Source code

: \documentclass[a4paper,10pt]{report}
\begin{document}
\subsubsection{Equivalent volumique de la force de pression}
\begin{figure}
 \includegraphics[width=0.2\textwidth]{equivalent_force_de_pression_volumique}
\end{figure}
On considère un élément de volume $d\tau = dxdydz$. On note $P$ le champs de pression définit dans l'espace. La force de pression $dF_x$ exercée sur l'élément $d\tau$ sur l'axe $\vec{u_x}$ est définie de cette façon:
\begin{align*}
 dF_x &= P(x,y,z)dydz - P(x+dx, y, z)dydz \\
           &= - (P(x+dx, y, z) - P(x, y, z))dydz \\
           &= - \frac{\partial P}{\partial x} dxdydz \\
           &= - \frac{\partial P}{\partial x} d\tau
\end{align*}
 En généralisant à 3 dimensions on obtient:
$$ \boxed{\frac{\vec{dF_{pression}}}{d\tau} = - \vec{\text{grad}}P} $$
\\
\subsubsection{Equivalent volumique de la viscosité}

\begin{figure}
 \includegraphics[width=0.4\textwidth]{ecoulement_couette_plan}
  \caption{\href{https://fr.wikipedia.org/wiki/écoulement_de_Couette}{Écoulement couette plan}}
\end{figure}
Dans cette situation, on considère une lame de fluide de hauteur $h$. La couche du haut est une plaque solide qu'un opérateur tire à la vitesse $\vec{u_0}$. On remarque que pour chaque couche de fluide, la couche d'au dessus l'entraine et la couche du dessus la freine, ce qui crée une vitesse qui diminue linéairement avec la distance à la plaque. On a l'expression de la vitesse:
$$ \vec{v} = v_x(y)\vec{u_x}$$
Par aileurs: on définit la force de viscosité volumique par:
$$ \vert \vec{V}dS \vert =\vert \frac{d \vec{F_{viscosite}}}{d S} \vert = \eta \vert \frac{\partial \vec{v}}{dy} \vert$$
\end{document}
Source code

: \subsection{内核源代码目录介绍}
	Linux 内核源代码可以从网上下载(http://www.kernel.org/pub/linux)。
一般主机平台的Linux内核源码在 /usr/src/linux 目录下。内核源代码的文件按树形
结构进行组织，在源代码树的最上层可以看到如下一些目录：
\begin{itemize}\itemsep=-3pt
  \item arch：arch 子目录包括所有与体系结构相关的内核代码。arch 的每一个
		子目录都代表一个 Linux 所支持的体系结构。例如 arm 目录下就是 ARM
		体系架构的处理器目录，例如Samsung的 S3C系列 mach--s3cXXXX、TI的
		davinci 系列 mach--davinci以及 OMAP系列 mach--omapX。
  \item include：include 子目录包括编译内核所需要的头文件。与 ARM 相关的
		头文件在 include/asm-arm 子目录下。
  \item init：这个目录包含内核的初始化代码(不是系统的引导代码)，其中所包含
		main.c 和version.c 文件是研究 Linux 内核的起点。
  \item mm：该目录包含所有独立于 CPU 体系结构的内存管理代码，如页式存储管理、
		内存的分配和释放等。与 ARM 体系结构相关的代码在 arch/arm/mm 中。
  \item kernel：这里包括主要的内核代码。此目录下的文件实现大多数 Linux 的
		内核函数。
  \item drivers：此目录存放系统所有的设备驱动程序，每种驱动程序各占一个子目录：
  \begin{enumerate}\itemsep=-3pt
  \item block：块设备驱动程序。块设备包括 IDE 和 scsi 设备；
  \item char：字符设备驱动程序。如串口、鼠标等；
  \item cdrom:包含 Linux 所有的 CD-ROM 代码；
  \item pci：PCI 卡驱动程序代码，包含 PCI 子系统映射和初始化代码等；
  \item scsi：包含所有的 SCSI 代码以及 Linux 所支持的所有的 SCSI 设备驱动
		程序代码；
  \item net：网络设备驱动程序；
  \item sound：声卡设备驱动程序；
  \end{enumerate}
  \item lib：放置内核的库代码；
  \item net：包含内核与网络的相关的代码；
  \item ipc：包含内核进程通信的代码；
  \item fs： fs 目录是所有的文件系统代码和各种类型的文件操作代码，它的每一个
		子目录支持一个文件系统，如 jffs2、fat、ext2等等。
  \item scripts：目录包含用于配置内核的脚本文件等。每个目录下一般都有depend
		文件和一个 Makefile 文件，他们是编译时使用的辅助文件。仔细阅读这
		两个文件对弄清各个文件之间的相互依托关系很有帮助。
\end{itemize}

• _What to produce_: In the material above, find every line that has the string "partial" and pull those lines out.

• _Solved problem_:
           &= - \frac{\partial P}{\partial x} dxdydz \\
           &= - \frac{\partial P}{\partial x} d\tau
$$ \vert \vec{V}dS \vert =\vert \frac{d \vec{F_{viscosite}}}{d S} \vert = \eta \vert \frac{\partial \vec{v}}{dy} \vert$$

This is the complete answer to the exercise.